[[ MATERIALS PROVIDED open ]]
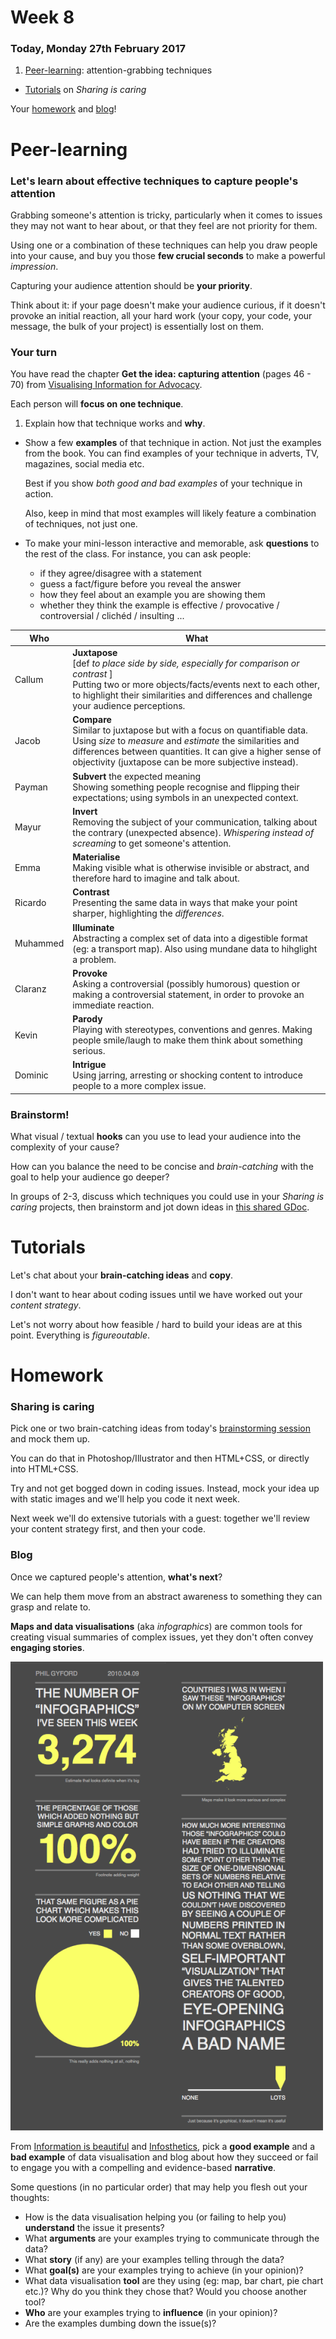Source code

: <!--
- [ ] `function makeAnimation()` for ScrollMagic? Could introduce PoP and repetition

- [ ] HTML video
	
	```html
	<div>
		<video loop="" preload="" width="100%" height="100%"> 
			<source src="video.mp4" type="video/mp4">
		</video>
		<div class="tp-dottedoverlay threexthree"></div>
	</div>
	```
-->

# Week 8

### Today, Monday 27th February 2017

1. [Peer-learning](#peer-learning): attention-grabbing techniques
* [Tutorials](#tutorials) on *Sharing is caring*

Your [homework](#homework) and [blog](#blog)!


# Peer-learning 

###  Let's learn about effective techniques to **capture people's attention**

Grabbing someone's attention is tricky, particularly when it comes to issues they may not want to hear about, or that they feel are not priority for them.

Using one or a combination of these techniques can help you draw people into your cause, and buy you those **few crucial seconds** to make a powerful *impression*. 

<!--before you can tell them about your *cause* and encourage them to take *action*.-->

Capturing your audience attention should be **your priority**. 

Think about it: if your page doesn't make your audience curious, if it doesn't provoke an initial reaction, all your hard work (your copy, your code, your message, the bulk of your project) is essentially lost on them. 

### Your turn

You have read the chapter **Get the idea: capturing attention** (pages 46 - 70) from [Visualising Information for Advocacy](http://visualisingadvocacy.org/getbook).

Each person will **focus on one technique**. 

1. Explain how that technique works and **why**. 
* Show a few **examples** of that technique in action. Not just the examples from the book. You can find examples of your technique in adverts, TV, magazines, social media etc.   
  
	Best if you show *both good and bad examples* of your technique in action.   
  
	Also, keep in mind that most examples will likely feature a combination of techniques, not just one.
* To make your mini-lesson interactive and memorable, ask **questions** to the rest of the class. For instance, you can ask people:
	* if they agree/disagree with a statement
	* guess a fact/figure before you reveal the answer
 	* how they feel about an example you are showing them
 	* whether they think the example is effective / provocative / controversial / clichéd / insulting ...

Who | What
--- | ----
Callum | **Juxtapose** <br>[def *to place side by side, especially for comparison or contrast* ] <br>Putting two or more objects/facts/events next to each other, to highlight their similarities and differences and challenge your audience perceptions.
Jacob | **Compare** <br>Similar to juxtapose but with a focus on quantifiable data. Using *size* to *measure* and *estimate* the similarities and differences between quantities. It can give a higher sense of objectivity (juxtapose can be more subjective instead).
Payman | **Subvert** the expected meaning <br> Showing something people recognise and flipping their expectations; using symbols in an unexpected context.
Mayur | **Invert** <br>Removing the subject of your communication, talking about the contrary (unexpected absence). *Whispering instead of screaming* to get someone's attention.
Emma | **Materialise** <br>Making visible what is otherwise invisible or abstract, and therefore hard to imagine and talk about.
Ricardo | **Contrast** <br>Presenting the same data in ways that make your point sharper, highlighting the *differences*.
Muhammed | **Illuminate** <br>Abstracting a complex set of data into a digestible format (eg: a transport map). Also using mundane data to hihglight a problem.
Claranz | **Provoke** <br>Asking a controversial (possibly humorous) question or making a controversial statement, in order to provoke an immediate reaction. 
Kevin | **Parody** <br>Playing with stereotypes, conventions and genres. Making people smile/laugh to make them think about something serious.
Dominic | **Intrigue** <br>Using jarring, arresting or shocking content to introduce people to a more complex issue.

### Brainstorm!

What visual / textual **hooks** can you use to lead your audience into the complexity of your cause?

How can you balance the need to be concise and *brain-catching* with the goal to help your audience go deeper?

In groups of 2-3, discuss which techniques you could use in your *Sharing is caring* projects, then brainstorm and jot down ideas in [this shared GDoc](https://docs.google.com/document/d/1GpFgIoDeavy182GqhN_TdVrsVGL2ZmmT2-WOt1Xxyxw).


# Tutorials

Let's chat about your **brain-catching ideas** and **copy**.

I don't want to hear about coding issues until we have worked out your *content strategy*.

Let's not worry about how feasible / hard to build your ideas are at this point. Everything is *figureoutable*.


# Homework

### Sharing is caring

Pick one or two brain-catching ideas from today's [brainstorming session](#brainstorm) and mock them up. 

You can do that in Photoshop/Illustrator and then HTML+CSS, or directly into HTML+CSS.

Try and not get bogged down in coding issues. Instead, mock your idea up with static images and we'll help you code it next week.

Next week we'll do extensive tutorials with a guest: together we'll review your content strategy first, and then your code.

### Blog

Once we captured people's attention, **what's next**?

We can help them move from an abstract awareness to something they can grasp and relate to.

**Maps and data visualisations** (aka *infographics*) are common tools for creating visual summaries of complex issues, yet they don't often convey **engaging stories**.

[![](assets/infographic.png)](https://www.flickr.com/photos/philgyford/4505748943 "Infographic by Phil Gyford")

From [Information is beautiful](http://www.informationisbeautiful.net/) and [Infosthetics](http://www.infosthetics.com/), pick a **good example** and a **bad example** of data visualisation and blog about how they succeed or fail to engage you with a compelling and evidence-based **narrative**.

Some questions (in no particular order) that may help you flesh out your thoughts:

* How is the data visualisation helping you (or failing to help you) **understand** the issue it presents?
* What **arguments** are your examples trying to communicate through the data?
* What **story** (if any) are your examples telling through the data?
* What **goal(s)** are your examples trying to achieve (in your opinion)?
* What data visualisation **tool** are they using (eg: map, bar chart, pie chart etc.)? Why do you think they chose that? Would you choose another tool?
* **Who** are your examples trying to **influence** (in your opinion)?
* Are the examples dumbing down the issue(s)?

<!--
communicate a clear **organising principle** for the data.

You can find 8 organising principles on the chapter **Get the picture: crafting a narrative** (pages 75 - 92) from [Visualising Information for Advocacy](http://visualisingadvocacy.org/getbook). 
-->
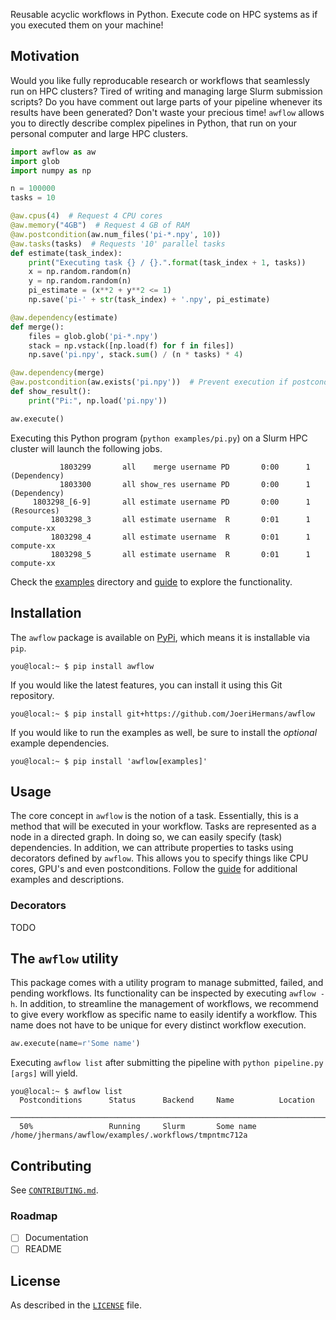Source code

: Reusable acyclic workflows in Python. Execute code on HPC systems as if you executed them on your machine!

## Motivation

Would you like fully reproducable research or workflows that seamlessly run on HPC clusters?
Tired of writing and managing large Slurm submission scripts? Do you have comment out large parts of your pipeline whenever its results have been generated?
Don't waste your precious time! `awflow` allows you to directly describe complex pipelines in Python, that run on your personal computer and large HPC clusters.


```python
import awflow as aw
import glob
import numpy as np

n = 100000
tasks = 10

@aw.cpus(4)  # Request 4 CPU cores
@aw.memory("4GB")  # Request 4 GB of RAM
@aw.postcondition(aw.num_files('pi-*.npy', 10))
@aw.tasks(tasks)  # Requests '10' parallel tasks
def estimate(task_index):
    print("Executing task {} / {}.".format(task_index + 1, tasks))
    x = np.random.random(n)
    y = np.random.random(n)
    pi_estimate = (x**2 + y**2 <= 1)
    np.save('pi-' + str(task_index) + '.npy', pi_estimate)

@aw.dependency(estimate)
def merge():
    files = glob.glob('pi-*.npy')
    stack = np.vstack([np.load(f) for f in files])
    np.save('pi.npy', stack.sum() / (n * tasks) * 4)

@aw.dependency(merge)
@aw.postcondition(aw.exists('pi.npy'))  # Prevent execution if postcondition is satisfied.
def show_result():
    print("Pi:", np.load('pi.npy'))

aw.execute()
```
Executing this Python program (`python examples/pi.py`) on a Slurm HPC cluster will launch the following jobs.
```
           1803299       all    merge username PD       0:00      1 (Dependency)
           1803300       all show_res username PD       0:00      1 (Dependency)
     1803298_[6-9]       all estimate username PD       0:00      1 (Resources)
         1803298_3       all estimate username  R       0:01      1 compute-xx
         1803298_4       all estimate username  R       0:01      1 compute-xx
         1803298_5       all estimate username  R       0:01      1 compute-xx
```

Check the [examples](examples/) directory and [guide](examples/guide) to explore the functionality.

## Installation

The `awflow` package is available on [PyPi](https://pypi.org/project/awflow/), which means it is installable via `pip`.
```console
you@local:~ $ pip install awflow
```
If you would like the latest features, you can install it using this Git repository.
```console
you@local:~ $ pip install git+https://github.com/JoeriHermans/awflow
```
If you would like to run the examples as well, be sure to install the *optional* example dependencies.
```console
you@local:~ $ pip install 'awflow[examples]'
```
## Usage
The core concept in `awflow` is the notion of a task.
Essentially, this is a method that will be executed in your workflow.
Tasks are represented as a node in a directed graph. In doing so,
we can easily specify (task) dependencies. In addition, we can attribute
properties to tasks using decorators defined by `awflow`. This
allows you to specify things like CPU cores, GPU's and even postconditions.
Follow the [guide](examples/guide) for additional examples and descriptions.

### Decorators

TODO

## The `awflow` utility

This package comes with a utility program to manage submitted, failed, and pending workflows. Its functionality can be inspected by executing `awflow -h`. In addition, to streamline the management of workflows, we recommend to give every workflow as specific name to easily identify a workflow. This name does not have to be unique for every distinct workflow execution.
```python
aw.execute(name=r'Some name')
```
Executing `awflow list` after submitting the pipeline with `python pipeline.py [args]` will yield.
```console
you@local:~ $ awflow list
  Postconditions      Status      Backend     Name          Location
 ──────────────────────────────────────────────────────────────────────────────────────────────────────────────────────
  50%                 Running     Slurm       Some name     /home/jhermans/awflow/examples/.workflows/tmpntmc712a
```

## Contributing

See [`CONTRIBUTING.md`](CONTRIBUTING.md).

### Roadmap

- [ ] Documentation
- [ ] README

## License

As described in the [`LICENSE`](LICENSE.txt) file.
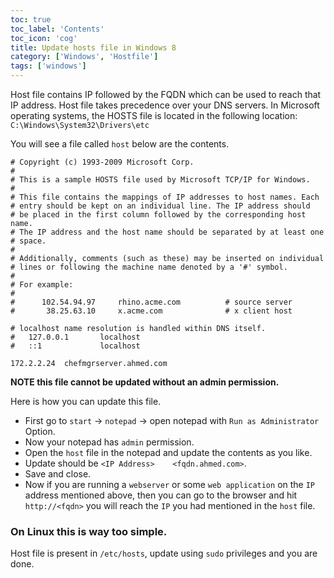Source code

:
 ```yaml
---
toc: true 
toc_label: 'Contents' 
toc_icon: 'cog'
title: Update hosts file in Windows 8
category: ['Windows', 'Hostfile']
tags: ['windows']
---
```


Host file contains IP followed by the FQDN which can be used to reach that IP address. Host file takes precedence over your DNS servers. In Microsoft operating systems, the HOSTS file is located in the following location: `C:\Windows\System32\Drivers\etc`

You will see a file called `host` below are the contents.


	# Copyright (c) 1993-2009 Microsoft Corp.
	#
	# This is a sample HOSTS file used by Microsoft TCP/IP for Windows.
	#
	# This file contains the mappings of IP addresses to host names. Each
	# entry should be kept on an individual line. The IP address should
	# be placed in the first column followed by the corresponding host name.
	# The IP address and the host name should be separated by at least one
	# space.
	#
	# Additionally, comments (such as these) may be inserted on individual
	# lines or following the machine name denoted by a '#' symbol.
	#
	# For example:
	#
	#      102.54.94.97     rhino.acme.com          # source server
	#       38.25.63.10     x.acme.com              # x client host
	
	# localhost name resolution is handled within DNS itself.
	#	127.0.0.1       localhost
	#	::1             localhost
	
	172.2.2.24  chefmgrserver.ahmed.com

**NOTE this file cannot be updated without an admin permission.**

Here is how you can update this file.

* First go to `start` -> `notepad` -> open notepad with `Run as Administrator` Option.
* Now your notepad has `admin` permission.
* Open the `host` file in the notepad and update the contents as you like.
* Update should be `<IP Address>	<fqdn.ahmed.com>`.
* Save and close.
* Now if you are running a `webserver` or some `web application` on the `IP` address mentioned above, then you can go to the browser and hit `http://<fqdn>` you will reach the `IP` you had mentioned in the `host` file.

### On Linux this is way too simple.

Host file is present in `/etc/hosts`, update using `sudo` privileges and you are done. 
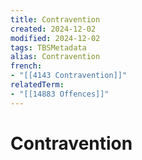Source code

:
 ```yaml
---
title: Contravention
created: 2024-12-02
modified: 2024-12-02
tags: TBSMetadata
alias: Contravention
french:
- "[[4143 Contravention]]"
relatedTerm:
- "[[14883 Offences]]"
---
```

# Contravention
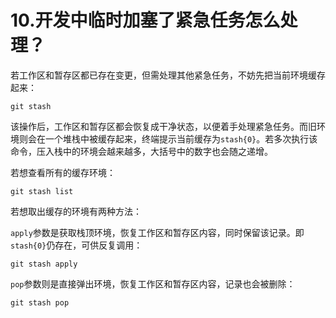 # 10.开发中临时加塞了紧急任务怎么处理？

若工作区和暂存区都已存在变更，但需处理其他紧急任务，不妨先把当前环境缓存起来：

```shell
git stash
```

该操作后，工作区和暂存区都会恢复成干净状态，以便着手处理紧急任务。而旧环境则会在一个堆栈中被缓存起来，终端提示当前缓存为`stash{0}`。若多次执行该命令，压入栈中的环境会越来越多，大括号中的数字也会随之递增。

若想查看所有的缓存环境：

```shell
git stash list
```

若想取出缓存的环境有两种方法：

`apply`参数是获取栈顶环境，恢复工作区和暂存区内容，同时保留该记录。即`stash{0}`仍存在，可供反复调用：

```shell
git stash apply
```

`pop`参数则是直接弹出环境，恢复工作区和暂存区内容，记录也会被删除：

```shell
git stash pop
```



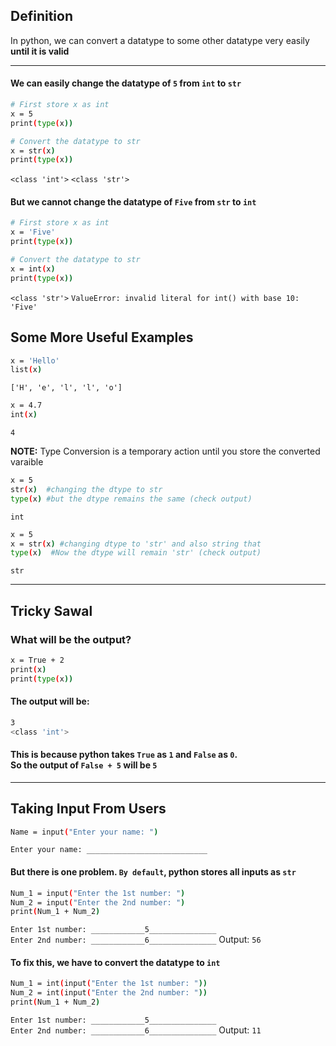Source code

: ## Definition
In python, we can convert a datatype to some other datatype very easily **until it is valid**

---

#### We can easily change the datatype of `5` from `int` to `str`
```bash
# First store x as int
x = 5
print(type(x))

# Convert the datatype to str
x = str(x)
print(type(x))
```
`<class 'int'>`
`<class 'str'>`

#### But we cannot change the datatype of `Five` from `str` to `int`

```bash
# First store x as int
x = 'Five'
print(type(x))

# Convert the datatype to str
x = int(x)
print(type(x))
```
`<class 'str'>`
`ValueError: invalid literal for int() with base 10: 'Five'`

## Some More Useful Examples
```bash
x = 'Hello'
list(x)
```
`['H', 'e', 'l', 'l', 'o']`

```bash
x = 4.7
int(x)
```
`4`

**NOTE:** Type Conversion is a temporary action until you store the converted varaible

```bash
x = 5
str(x)  #changing the dtype to str
type(x) #but the dtype remains the same (check output)
```
`int`

```bash
x = 5
x = str(x) #changing dtype to 'str' and also string that
type(x)  #Now the dtype will remain 'str' (check output)
```
`str`

---

## **Tricky Sawal**
### What will be the output?
```bash
x = True + 2
print(x)
print(type(x))
```
#### The output will be:
```bash
3
<class 'int'>
```
#### This is because python takes `True` as `1` and `False` as `0`. <br>So the output of `False + 5` will be `5`

---

## Taking Input From Users
```bash
Name = input("Enter your name: ")
```
`Enter your name: ___________________________`

#### But there is one problem. `By default`, python stores all inputs as `str`
```bash
Num_1 = input("Enter the 1st number: ")
Num_2 = input("Enter the 2nd number: ")
print(Num_1 + Num_2)
```
`Enter 1st number: ____________5_______________`
<br>
`Enter 2nd number: ____________6_______________`
Output: `56`

#### To fix this, we have to convert the datatype to `int`
```bash
Num_1 = int(input("Enter the 1st number: "))
Num_2 = int(input("Enter the 2nd number: "))
print(Num_1 + Num_2)
```
`Enter 1st number: ____________5_______________`
<br>
`Enter 2nd number: ____________6_______________`
Output: `11`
[[ MATERIALS PROVIDED closed ]]
* **GOAL OF THE EXERCISE**
For each line of the material that contains the word "specify", make a copy.

* **THE COMPLETED TASK**
we can easily specify (task) dependencies. In addition, we can attribute
allows you to specify things like CPU cores, GPU's and even postconditions.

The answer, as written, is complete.